___ Data section ___

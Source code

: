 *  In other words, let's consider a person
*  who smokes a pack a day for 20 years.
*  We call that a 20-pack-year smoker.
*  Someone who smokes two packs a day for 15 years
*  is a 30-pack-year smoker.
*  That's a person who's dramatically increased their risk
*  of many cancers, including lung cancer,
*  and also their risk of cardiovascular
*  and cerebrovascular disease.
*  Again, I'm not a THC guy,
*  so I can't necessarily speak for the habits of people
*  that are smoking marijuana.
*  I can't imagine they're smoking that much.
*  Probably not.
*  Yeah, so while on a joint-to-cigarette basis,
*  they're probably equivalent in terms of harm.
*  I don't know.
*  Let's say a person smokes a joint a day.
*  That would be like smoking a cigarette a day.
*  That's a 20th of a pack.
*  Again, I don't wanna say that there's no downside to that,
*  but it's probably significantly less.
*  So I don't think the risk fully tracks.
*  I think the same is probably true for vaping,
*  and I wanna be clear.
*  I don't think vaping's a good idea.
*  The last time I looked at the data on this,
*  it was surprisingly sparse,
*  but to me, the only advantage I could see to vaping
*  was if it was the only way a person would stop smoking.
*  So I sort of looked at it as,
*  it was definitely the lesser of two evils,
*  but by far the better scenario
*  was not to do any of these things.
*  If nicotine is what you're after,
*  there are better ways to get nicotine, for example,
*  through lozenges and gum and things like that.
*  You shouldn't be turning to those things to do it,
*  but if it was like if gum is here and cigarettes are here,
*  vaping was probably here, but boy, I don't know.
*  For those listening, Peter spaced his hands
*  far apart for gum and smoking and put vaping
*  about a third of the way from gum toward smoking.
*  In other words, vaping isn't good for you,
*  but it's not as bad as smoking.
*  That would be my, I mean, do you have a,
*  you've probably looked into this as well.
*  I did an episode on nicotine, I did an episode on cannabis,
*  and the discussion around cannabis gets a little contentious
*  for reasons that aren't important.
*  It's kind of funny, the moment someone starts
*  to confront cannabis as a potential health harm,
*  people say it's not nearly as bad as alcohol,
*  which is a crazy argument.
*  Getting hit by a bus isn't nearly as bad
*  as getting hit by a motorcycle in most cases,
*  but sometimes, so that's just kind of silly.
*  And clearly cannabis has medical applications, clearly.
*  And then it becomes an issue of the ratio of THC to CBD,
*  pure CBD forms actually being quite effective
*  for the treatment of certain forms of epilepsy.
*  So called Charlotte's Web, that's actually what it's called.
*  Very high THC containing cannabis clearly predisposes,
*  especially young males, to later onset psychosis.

___

- **Task description**:
Reproduce every line above containing "only".

- **Answer to this task**:
*  but to me, the only advantage I could see to vaping
*  was if it was the only way a person would stop smoking.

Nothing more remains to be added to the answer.